(Supplied material)
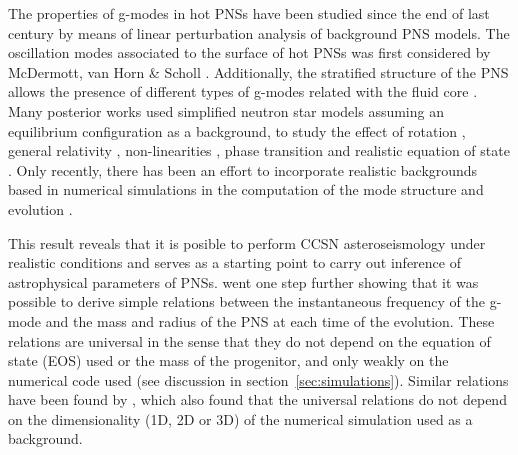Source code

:  
 The {properties of} g-modes in hot {PNSs} have been studied since the end of last century {by means of linear perturbation analysis of background PNS models}. The oscillation modes {associated to} the surface of hot PNSs was first considered by McDermott, van Horn \& Scholl \cite{McDermott:1983}. Additionally, the stratified structure of the PNS allows the presence of different types of g-modes related with the fluid core \cite{Reisenegger:1992}. Many posterior works used simplified neutron star models assuming an equilibrium configuration {as a background}, to study the effect of rotation \cite{Ferrari:2004}, general relativity \cite{Passamonti:2005}, non-linearities \cite{Dimmelmeier:2006}, phase transition \cite{Kruger:2015} and realistic equation of state \cite{Camelio:2017}. {Only recently, there has been an effort to incorporate realistic backgrounds based in numerical simulations in the computation of the mode structure and evolution \cite{Sotani:2016,Torres:2018, Morozova:2018, Torres:2019a,Torres:2019b,Sotani:2019,WS:2019,Sotani:2020a, Sotani:2020b}}.
 
This result reveals that it is posible to perform CCSN asteroseismology {under realistic conditions} and serves as a starting point to carry out inference of astrophysical parameters of PNSs.  {\cite{Torres:2019b} went one step further showing that it was possible to derive simple relations} between the { instantaneous frequency of the g-mode and} the mass and radius of the PNS {at each time of the evolution}. These relations are universal in the sense that they do not depend {on the equation of state (EOS) used} or the mass of the progenitor, {and only weakly on} the numerical code used {(see discussion in section~\ref{sec:simulations})}. {Similar relations have been found by \cite{Sotani:2020a,Sotani:2020b}, which also found that the universal relations do not depend on the dimensionality (1D, 2D or 3D) of the numerical simulation used as a background.}
 

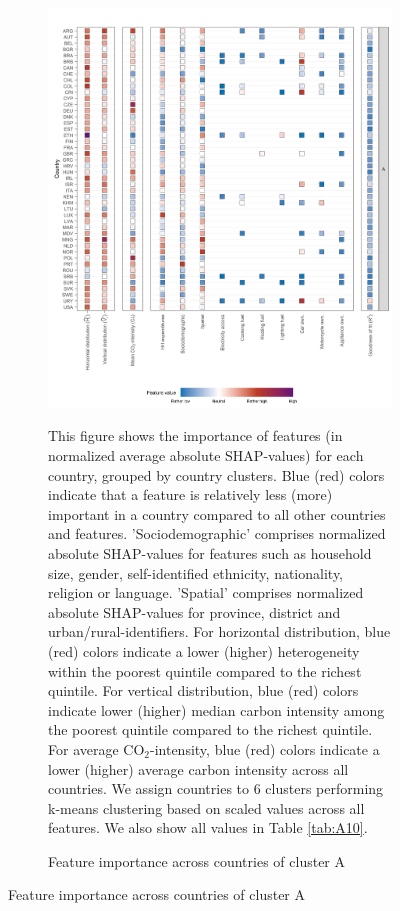 \documentclass[12pt, a4paper]{article}
\newenvironment{subcaption2}
{\strut
\vspace{-5pt}
\begin{minipage}[b]{0.9\textwidth}
  \hspace*{-\parindent}
  \footnotesize}
 {\end{minipage}}
\begin{document}
\begin{figure}[ht!]
    \centering
    \caption{Feature importance across countries by cluster}\label{fig:fig_4}
    \begin{subfigure}[b]{\textwidth}
    \centering
    \caption{Feature importance across countries of cluster A}\label{fig:fig_4_1}
    \includegraphics{1_Figures/Figure 4/Figure_4_Corrected_1.jpg}
     \begin{subcaption2}
    This figure shows the importance of features (in normalized average absolute SHAP-values) for each country, grouped by country clusters. Blue (red) colors indicate that a feature is relatively less (more) important in a country compared to all other countries and features. 'Sociodemographic' comprises normalized absolute SHAP-values for features such as household size, gender, self-identified ethnicity, nationality, religion or language. 'Spatial' comprises normalized absolute SHAP-values for province, district and urban/rural-identifiers. For horizontal distribution, blue (red) colors indicate a lower (higher) heterogeneity within the poorest quintile compared to the richest quintile. For vertical distribution, blue (red) colors indicate lower (higher) median carbon intensity among the poorest quintile compared to the richest quintile. For average CO$_{2}$-intensity, blue (red) colors indicate a lower (higher) average carbon intensity across all countries.
    We assign countries to 6 clusters performing k-means clustering based on scaled values across all features. We also show all values in Table \ref{tab:A10}.
    \end{subcaption2}
    \end{subfigure}
\end{figure}
\clearpage
\end{document}
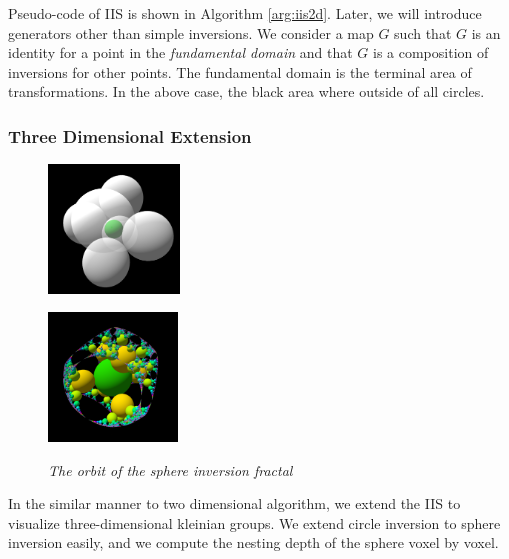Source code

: Pseudo-code of IIS is shown in Algorithm \ref{arg:iis2d}.
Later, we will introduce generators other than simple inversions.
We consider a map $G$ such that $G$ is an identity for a point in the
\textit{fundamental domain} and that $G$ is a composition of inversions for other
points.
The fundamental domain is the terminal area of transformations. 
In the above case, the black area where outside of all circles.

\subsubsection{Three Dimensional Extension}

\begin{figure}[htbp]
 \begin{minipage}[t]{0.5\hsize}
  \center
  \includegraphics[height=1.35in, keepaspectratio]{img/preparation/3dExtension/3dKissingGenerator.png}
  \label{fig:simpleGen}
  \hspace*{\fill}
 \end{minipage}
 \begin{minipage}[t]{0.5\hsize}
  \center
  \includegraphics[height=1.35in, keepaspectratio]{img/preparation/3dExtension/3dOrbit.png}
  \label{fig:simpleOrb}
  \hspace*{\fill}
 \end{minipage}
 \caption{\textit{The orbit of the sphere inversion fractal}}
 \label{fig:simpleGenOrb}
\end{figure}

In the similar manner to two dimensional algorithm,
we extend the IIS to visualize three-dimensional kleinian groups.
We extend circle inversion to sphere inversion easily, and we
compute the nesting depth of the sphere voxel by voxel.

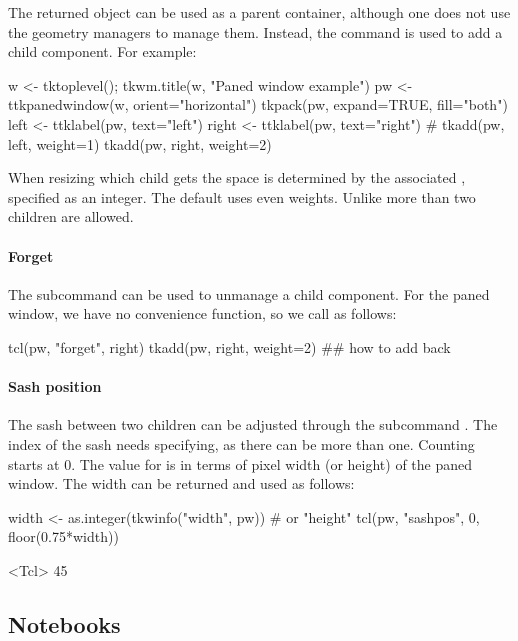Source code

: The returned object can be used as a parent container, although one
does not use the geometry managers to manage them. Instead, the
 command is used to add a child component. For example:
\begin{Schunk}
\begin{Sinput}
 w <- tktoplevel(); tkwm.title(w, "Paned window example")
 pw <- ttkpanedwindow(w, orient="horizontal")
 tkpack(pw, expand=TRUE, fill="both")
 left <- ttklabel(pw, text="left")
 right <- ttklabel(pw, text="right")
 #
 tkadd(pw, left, weight=1)
 tkadd(pw, right, weight=2)
\end{Sinput}
\end{Schunk}
%
When resizing which child gets the space is determined by the
associated , specified as an integer. The default uses
even weights.  Unlike \GTK\/ more than two children are allowed.

\paragraph{Forget}
The subcommand  can be used to
unmanage a child component. For the paned window, we have no
convenience function, so we call as follows:
\begin{Schunk}
\begin{Sinput}
 tcl(pw, "forget", right)
 tkadd(pw, right, weight=2) ## how to add back
\end{Sinput}
\end{Schunk}
%
\paragraph{Sash position}
The sash between two children can be adjusted through the subcommand
. The index of the sash needs
specifying, as there can be more than one. Counting starts at 0. The
value for  is in terms of pixel width (or height) of the
paned window. The width can be returned and used as follows:
\begin{Schunk}
\begin{Sinput}
 width <- as.integer(tkwinfo("width", pw))  # or "height"
 tcl(pw, "sashpos", 0, floor(0.75*width))
\end{Sinput}
\begin{Soutput}
<Tcl> 45 
\end{Soutput}
\end{Schunk}
%

\subsection{Notebooks}
\label{sec:tcltk:notebooks}

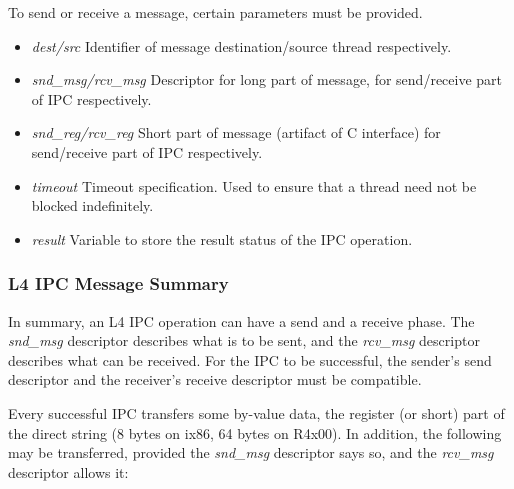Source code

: To send or receive a message, certain parameters must be provided.

\begin{itemize}
        
\item \emph{dest/src} Identifier of message destination/source thread
  respectively.
        
\item \emph{snd\_msg/rcv\_msg} Descriptor for long part of message,
  for send/receive part of IPC respectively.

\item \emph{snd\_reg/rcv\_reg} Short part of message (artifact of C
  interface) for send/receive part of IPC respectively.

\item \emph{timeout} Timeout specification. Used to ensure that a
  thread need not be blocked indefinitely.

\item \emph{result} Variable to store the result status of the IPC
  operation.

\end{itemize}



\cbstart
\subsubsection{L4 IPC Message Summary}

In summary, an L4 IPC operation can have a send and a receive
phase.  The \emph{snd\_msg} descriptor describes what is to be sent, and the
\emph{rcv\_msg} descriptor describes what can be received. For the IPC to be
successful, the sender's send descriptor and the receiver's receive
descriptor must be compatible.

Every successful IPC transfers some by-value data, the register (or
short) part of the direct string (8 bytes on ix86, 64 bytes on
R4x00). In addition, the following may be transferred, provided the
\emph{snd\_msg} descriptor says so, and the \emph{rcv\_msg} descriptor
allows it:

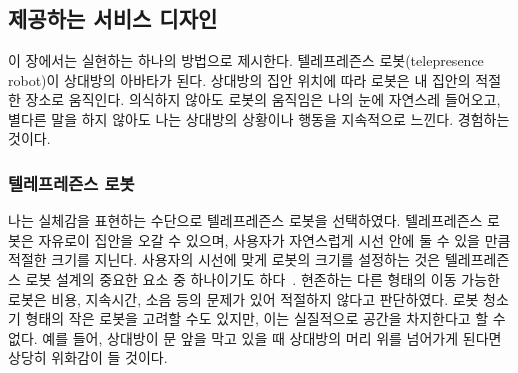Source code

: \chapter{\approach}
\label{sec:system_design}
    
\section{ 제공하는 서비스 디자인}


이 장에서는 \concept\을 실현하는 하나의 방법으로 \approach\를 제시한다. 텔레프레즌스 로봇(telepresence robot)이 상대방의 아바타가 된다. 상대방의 집안 위치에 따라 로봇은 내 집안의 적절한 장소로 움직인다. 의식하지 않아도 로봇의 움직임은 나의 눈에 자연스레 들어오고, 별다른 말을 하지 않아도 나는 상대방의 상황이나 행동을 지속적으로 느낀다. \concept\을 경험하는 것이다.

\subsection{텔레프레즌스 로봇}


나는 실체감을 표현하는 수단으로 텔레프레즌스 로봇을 선택하였다. 텔레프레즌스 로봇은 자유로이 집안을 오갈 수 있으며, 사용자가 자연스럽게 시선 안에 둘 수 있을 만큼 적절한 크기를 지닌다. 사용자의 시선에 맞게 로봇의 크기를 설정하는 것은 텔레프레즌스 로봇 설계의 중요한 요소 중 하나이기도 하다~\cite{desai2011essential}. 현존하는 다른 형태의 이동 가능한 로봇은 비용, 지속시간, 소음 등의 문제가 있어 적절하지 않다고 판단하였다. 로봇 청소기 형태의 작은 로봇을 고려할 수도 있지만, 이는 실질적으로 공간을 차지한다고 할 수 없다. 예를 들어, 상대방이 문 앞을 막고 있을 때 상대방의 머리 위를 넘어가게 된다면 상당히 위화감이 들 것이다.

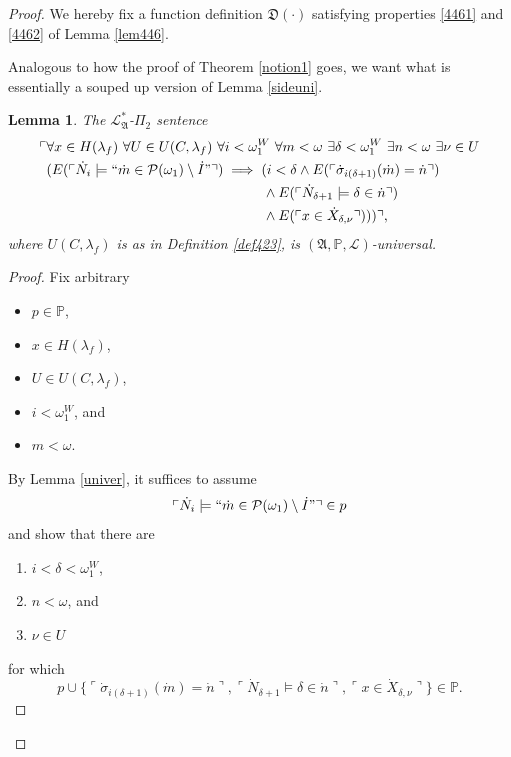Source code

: \documentclass[12pt, twoside]{memoir}
\numberwithin{equation}{section}
\newtheorem{lem}[thm]{Lemma}
\theoremstyle{definition}
\theoremstyle{remark}
\theoremstyle{definition}
\theoremstyle{definition}
\theoremstyle{definition}
\theoremstyle{remark}
\begin{document}
\begin{proof}
We hereby fix a function definition $\mathfrak{D}(\cdot)$ satisfying properties \ref{4461} and \ref{4462} of Lemma \ref{lem446}.

Analogous to how the proof of Theorem \ref{notion1} goes, we want what is essentially a souped up version of Lemma \ref{sideuni}.

\begin{lem}\label{lem452}
The $\mathcal{L}^*_{\mathfrak{A}}$-$\Pi_2$ sentence 
\begin{align}\label{eq4.4}
\begin{split}
    \ulcorner & \forall x \in H(\lambda_f) \ \forall U \in U(C, \lambda_f) \ \forall i < \omega_1^W \ \forall m < \omega \ \exists \delta < \omega_1^W \ \exists n < \omega \ \exists \nu \in U \\ 
    & (E(\ulcorner \dot{N}_i \models ``\dot{m} \in \mathcal{P}(\omega_1) \setminus \dot{I}" \urcorner) \implies (i < \delta \wedge E(\ulcorner \dot{\sigma}_{i(\delta + 1)}(\dot{m}) = \dot{n} \urcorner) \\
    & \mspace{279mu} \wedge E(\ulcorner \dot{N}_{\delta + 1} \models \delta \in \dot{n} \urcorner) \\
    & \mspace{279mu} \wedge E(\ulcorner x \in \dot{X}_{\delta, \nu} \urcorner))) \urcorner \text{,}
\end{split}
\end{align}
where $U(C, \lambda_f)$ is as in Definition \ref{def423}, is $(\mathfrak{A}, \mathbb{P}, \mathcal{L})$-universal.
\end{lem}

\begin{proof}
Fix arbitrary
\begin{itemize}
    \item $p \in \mathbb{P}$,
    \item $x \in H(\lambda_f)$,
    \item $U \in U(C, \lambda_f)$,
    \item $i < \omega_1^W$, and
    \item $m < \omega$.
\end{itemize}
By Lemma \ref{univer}, it suffices to assume 
\begin{equation}\label{eq4.5}
    \ulcorner \dot{N}_i \models ``\dot{m} \in \mathcal{P}(\omega_1) \setminus \dot{I}" \urcorner \in p
\end{equation}
and show that there are 
\begin{enumerate}[label=(\Alph*)]
    \item $i < \delta < \omega_1^W$,
    \item $n < \omega$, and
    \item $\nu \in U$
\end{enumerate} 
for which 
\begin{equation*}
    p \cup \{\ulcorner \dot{\sigma}_{i(\delta + 1)}(\dot{m}) = \dot{n} \urcorner, \ulcorner \dot{N}_{\delta + 1} \models \delta \in \dot{n} \urcorner, \ulcorner x \in \dot{X}_{\delta, \nu} \urcorner\} \in \mathbb{P} \text{.}
\end{equation*}


\end{proof}
\end{proof}
\end{document}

(What is required) Search the listing above for the string "mathbb". Copy every line that contains it.

(Solved exercise)
where $U(C, \lambda_f)$ is as in Definition \ref{def423}, is $(\mathfrak{A}, \mathbb{P}, \mathcal{L})$-universal.
    \item $p \in \mathbb{P}$,
    p \cup \{\ulcorner \dot{\sigma}_{i(\delta + 1)}(\dot{m}) = \dot{n} \urcorner, \ulcorner \dot{N}_{\delta + 1} \models \delta \in \dot{n} \urcorner, \ulcorner x \in \dot{X}_{\delta, \nu} \urcorner\} \in \mathbb{P} \text{.}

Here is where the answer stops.